Il Popolo Pedi è stanziato in gran parte del territorio del Limpopo tra il fiume Olifants e la catena dei monti Drakensberg, nel Sud Africa Orientale.
La storia di questa etnia vanta numerose vittorie nelle guerre contro i Boeri e gli eserciti britannici: il regno Pedi, uno dei più forti e grandi dell’Africa meridionale, si basava su una monarchia solida ed influente che stendeva i propri confini dal fiume Vaal, a sud, sino al fiume Limpopo, a nord. Essi vennero sconfitti e sottomessi all’impero britannico solamente nel 1879, dopo una sanguinosa ed interminabile battaglia. A tal proposito si tramanda una leggenda legata a questa sconfitta: durante le battaglie i Pedi non facevano prigionieri, ma uccidevano sempre i propri nemici, ad eccezione delle donne e dei bambini che venivano catturati come bottino di guerra. In battaglia, pertanto, non attaccavano mai le donne. Il generale inglese a capo delle truppe britanniche, approfittando di questo loro codice d’onore in combattimento, pose nelle prime file dell’esercito britannico schierato un battaglione scozzese con i soldati che, tradizionalmente, indossavano il kilt: ciò ingannò i Pedi che non attaccarono ma vennero attaccati alle spalle e, successivamente anche frontalmente dagli scozzesi. Non fecero in tempo ad accorgersi dell’inganno e persero la battaglia e la guerra.
L’aspetto curioso, anche se allora la sconfitta fu pesante e segnò il destino di questo Popolo, è che alcuni uomini di questa etnia indossano ancora oggi il kilt scozzese, anche se non è molto chiara la motivazione, forse si crede che, dopo la fine della guerra con gli inglesi, essi ricevettero in dono proprio questo accessorio a conferma della riconciliazione tra le due popolazioni.
Nel periodo storico antecedente alla conquista da parte degli inglesi, i Pedi abitavano in villaggi molto grandi che si sviluppavano attorno ad un’area centrale multifunzione: luogo d’incontro, stalla per il bestiame, cimitero e santuario ancestrale.

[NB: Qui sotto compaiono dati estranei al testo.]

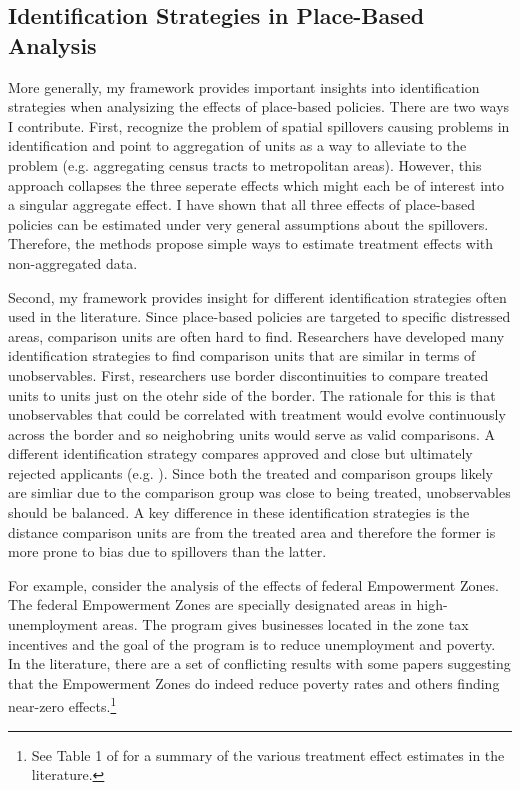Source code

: \documentclass[11pt]{article}
\begin{document}
\subsection{Identification Strategies in Place-Based Analysis}

More generally, my framework provides important insights into identification strategies when analysizing the effects of place-based policies. There are two ways I contribute. First, \citet{Baum-Snow_Ferreira_2015} recognize the problem of spatial spillovers causing problems in identification and point to aggregation of units as a way to alleviate to the problem (e.g. aggregating census tracts to metropolitan areas). However, this approach collapses the three seperate effects which might each be of interest into a singular aggregate effect. I have shown that all three effects of place-based policies can be estimated under very general assumptions about the spillovers. Therefore, the methods propose simple ways to estimate treatment effects with non-aggregated data.

Second, my framework provides insight for different identification strategies often used in the literature. Since place-based policies are targeted to specific distressed areas, comparison units are often hard to find. Researchers have developed many identification strategies to find comparison units that are similar in terms of unobservables. First, researchers use border discontinuities to compare treated units to units just on the otehr side of the border. The rationale for this is that unobservables that could be correlated with treatment would evolve continuously across the border and so neighobring units would serve as valid comparisons. A different identification strategy compares approved and close but ultimately rejected applicants (e.g. \citet{}). Since both the treated and comparison groups likely are simliar due to the comparison group was close to being treated, unobservables should be balanced. A key difference in these identification strategies is the distance comparison units are from the treated area and therefore the former is more prone to bias due to spillovers than the latter.

For example, consider the analysis of the effects of federal Empowerment Zones. The federal Empowerment Zones are specially designated areas in high-unemployment areas. The program gives businesses located in the zone tax incentives and the goal of the program is to reduce unemployment and poverty. In the literature, there are a set of conflicting results with some papers suggesting that the Empowerment Zones do indeed reduce poverty rates and others finding near-zero effects.\footnote{See Table 1 of \citet{Neumark_Young_2019} for a summary of the various treatment effect estimates in the literature.} 
\end{document}
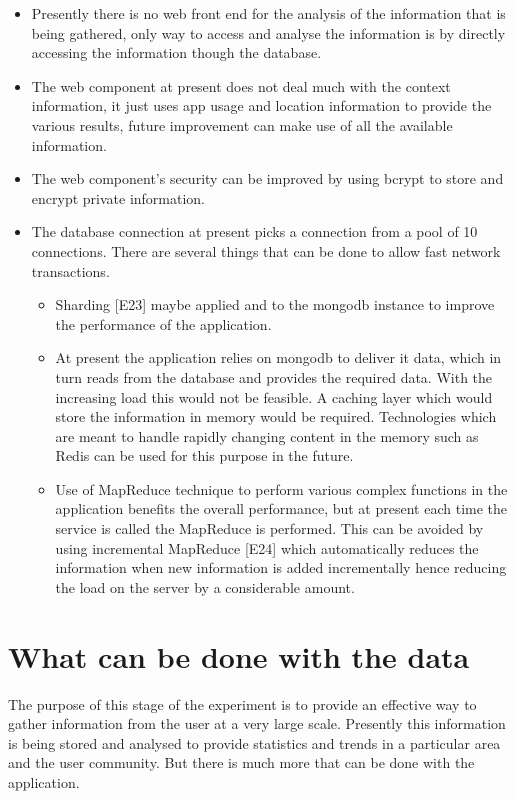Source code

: \documentclass[12pt]{report}
\begin{document}
\begin{itemize}

\item Presently there is no web front end for the analysis of the information that is being gathered, only way to access and analyse the information is by directly accessing the information though the database.

\item The web component at present does not deal much with the context information, it just uses app usage and location information to provide the various results, future improvement can make use of all the available information. 

\item The web component's security can be improved by using bcrypt to store and encrypt private information.

\item The database connection at present picks a connection from a pool of 10 connections. There are several things that can be done to allow fast network transactions.
    \begin{itemize}
        \item Sharding [E23] maybe applied and to the mongodb instance to improve the performance of the application.
        \item At present the application relies on mongodb to deliver it data, which in turn reads from the database and provides the required data. With the increasing load this would not be feasible. A caching layer which would store the information in memory would be required. Technologies which are meant to handle rapidly changing content in the memory such as Redis can be used for this purpose in the future.
        
        
        \item Use of MapReduce technique to perform various complex functions in the application benefits the overall performance, but at present each time the service is called the MapReduce is performed. This can be avoided by using incremental MapReduce [E24] which automatically reduces the information when new information is added incrementally hence reducing the load on the server by a considerable amount.
    \end{itemize}

\end{itemize}



\chapter{What can be done with the data}
The purpose of this stage of the experiment is to provide an effective way to gather information from the user at a very large scale. Presently this information is being stored and analysed to provide statistics and trends in a particular area and the user community. But there is much more that can be done with the application.
\end{document}
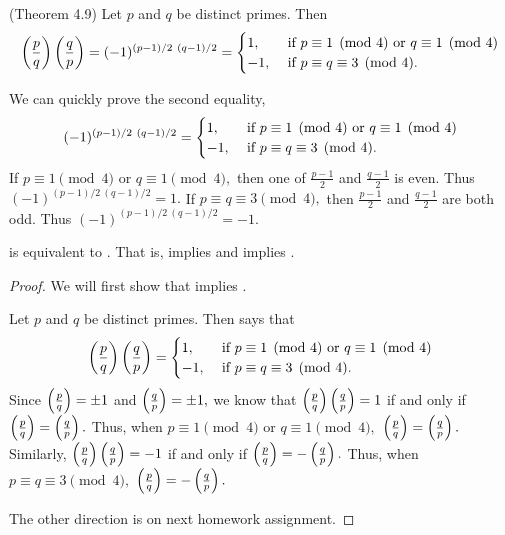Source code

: \documentclass[letterpaper, 11 pt]{ximera}
\begin{document}
\begin{thm*}\label{quad-rec-standard-form} (Theorem 4.9)
	Let $p$ and $q$ be distinct primes.  Then
	\[
		\legendre{p}{q}\legendre{q}{p}=(-1)^{(p-1)/2\ (q-1)/2}=
			\begin{cases}
 				1, & \textnormal{ if } p\equiv 1\pmod{4} \textnormal{ or } q\equiv 1\pmod{4}\\
				-1, & \textnormal{ if } p\equiv q\equiv 3\pmod{4}.
			\end{cases}
	\]
\end{thm*}

\begin{remark}
	We can quickly prove the second equality, 
		\[(-1)^{(p-1)/2\ (q-1)/2}=
			\begin{cases}
 				1, & \textnormal{ if } p\equiv 1\pmod{4} \textnormal{ or } q\equiv 1\pmod{4}\\
				-1, & \textnormal{ if } p\equiv q\equiv 3\pmod{4}.
			\end{cases}\]
	If $p\equiv 1\pmod{4}$ or $q\equiv 1\pmod{4},$ then one of $\frac{p-1}{2}$ and $\frac{q-1}{2}$ is even. Thus $(-1)^{(p-1)/2\ (q-1)/2}=1.$ If $p\equiv q\equiv 3\pmod{4},$ then $\frac{p-1}{2}$ and $\frac{q-1}{2}$ are both odd. Thus $(-1)^{(p-1)/2\ (q-1)/2}=-1.$
\end{remark}

\begin{proposition}
  is equivalent to . That is,  implies  and  implies  .
\end{proposition}
\begin{proof}
	We will first show that  implies .
	
	Let $p$ and $q$ be distinct primes.  Then  says that 
	\[
		\left(\frac{p}{q}\right)\left(\frac{q}{p}\right)=
			\begin{cases}
 				1, & \textnormal{ if } p\equiv 1\pmod{4} \textnormal{ or } q\equiv 1\pmod{4}\\
				-1, & \textnormal{ if } p\equiv q\equiv 3\pmod{4}.
			\end{cases}
	\]
	Since $\left(\frac{p}{q}\right)=\pm 1$ and $\left(\frac{q}{p}\right)=\pm 1,$ we know that $\left(\frac{p}{q}\right)\left(\frac{q}{p}\right)=1$ if and only if $\left(\frac{p}{q}\right)=\left(\frac{q}{p}\right).$ Thus, when $p\equiv 1\pmod{4}$ or $q\equiv 1\pmod{4},$ $\left(\frac{p}{q}\right)=\left(\frac{q}{p}\right).$ Similarly, $\left(\frac{p}{q}\right)\left(\frac{q}{p}\right)=-1$ if and only if $\left(\frac{p}{q}\right)=-\left(\frac{q}{p}\right).$ Thus, when $p\equiv q\equiv 3\pmod{4},$ $\left(\frac{p}{q}\right)=-\left(\frac{q}{p}\right).$ 
	
	The other direction is on next homework assignment.
\end{proof}
\end{document}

Le capanne erano circolari con il tetto in paglia, circondate da un muro di fango e pietre ed ogni donna sposata possedeva la propria capanna che veniva collegata alle altre con una serie di recinti.
La loro economia era basata sull’agricoltura e sull’allevamento ed i compiti erano suddivisi tra uomini e donne: quest’ultime si occupavano dell’agricoltura e della manutenzione delle capanne e del villaggio in generale, oltre a realizzare artigianalmente stuoie e cesti per conservare alimenti, mentre gli uomini si dedicavano alla caccia, alla cura del bestiame, alla lavorazione del legno, alla conciatura delle pelli ed all’attività di fabbro.
I Pedi, o Bapedi, credevano (e credono ancora oggi) in un Dio creatore del cielo e della terra al quale rivolgono le loro preghiere per la pioggia. Il culto degli antenati costituisce un passaggio fondamentale e di enorme importanza dato che essi ritengono che i progenitori costituissero il punto di raccordo, diciamo pure di contatto, con il Dio creatore ed a tal fine praticano sacrifici (dall’offerta di birra a sacrifici di animali) per soddisfare e glorificare gli spiriti dei loro avi. Questo culto ancestrale tramandato sino ai nostri giorni prevede la presenza di una figura che fa da tramite tra il mondo dei vivi e quello dei morti, potremmo definirlo come un “divinatore”: anticamente questo prestigioso incarico veniva ereditato da padre in figlio mentre oggi, viene prevalentemente trasmesso tra donne.
Il periodo nefasto coincidente con il regime di Apartheid, oltre alla crescente evoluzione della società e dell’economia che hanno seguito gli stereotipi occidentali, hanno cambiato drasticamente le tradizioni e la cultura di questo Popolo (come di quasi tutte le realtà etniche del Sud Africa), che ora ha abbandonato le capanne per vivere in costruzioni in mattoni con il tetto in lamiera (considerate più moderne ed efficienti), che non pratica quasi più i riti e le cerimonie tradizionali (sostituiti da programmi televisivi deteriori), che ha sostituito progressivamente il loro abbigliamento tipico con vestiti ispirati allo stile occidentale.